======== Provided data
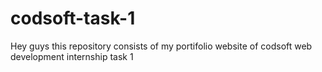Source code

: # codsoft-task-1
Hey guys this repository consists of my portifolio website of codsoft web development internship task 1
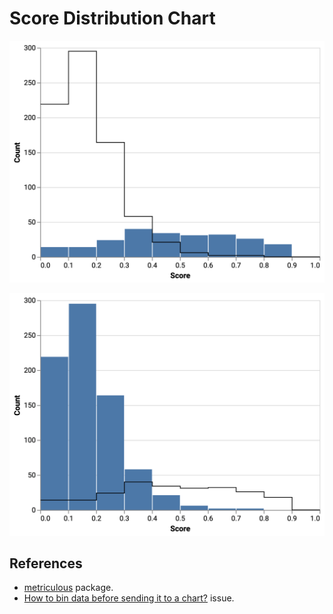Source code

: # Score Distribution Chart

![Score distribution chart](chart.png)

![Inverted score distribution chart](chart_inverted.png)

## References

- [metriculous](https://github.com/metriculous-ml/metriculous) package.
- [How to bin data before sending it to a chart?](https://github.com/altair-viz/altair/issues/1691) issue.
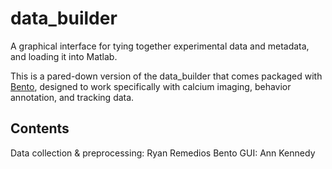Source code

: # data_builder
A graphical interface for tying together experimental data and metadata, and loading it into Matlab.

This is a pared-down version of the data_builder that comes packaged with [Bento](https://github.com/annkennedy/bento), designed to work specifically with calcium imaging, behavior annotation, and tracking data. 

## Contents
Data collection & preprocessing: Ryan Remedios
Bento GUI: Ann Kennedy
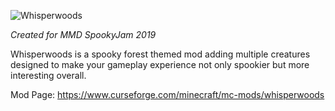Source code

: ![Whisperwoods](https://i.imgur.com/ZaWQjeK.gif)

*Created for MMD SpookyJam 2019*

Whisperwoods is a spooky forest themed mod adding multiple creatures designed to make your gameplay experience not only spookier but more interesting overall.

Mod Page: https://www.curseforge.com/minecraft/mc-mods/whisperwoods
================
_Your goal_
Make an exact copy of the records from their first line through the line containing "score distribution chart](chart_inverted.png)", both ends included, with the pictures omitted.

_Solution for this problem_
Source code

: # codsoft-task-1
Hey guys this repository consists of my portifolio website of codsoft web development internship task 1
Source code

: # Score Distribution Chart

![Score distribution chart](chart.png)

![Inverted score distribution chart](chart_inverted.png)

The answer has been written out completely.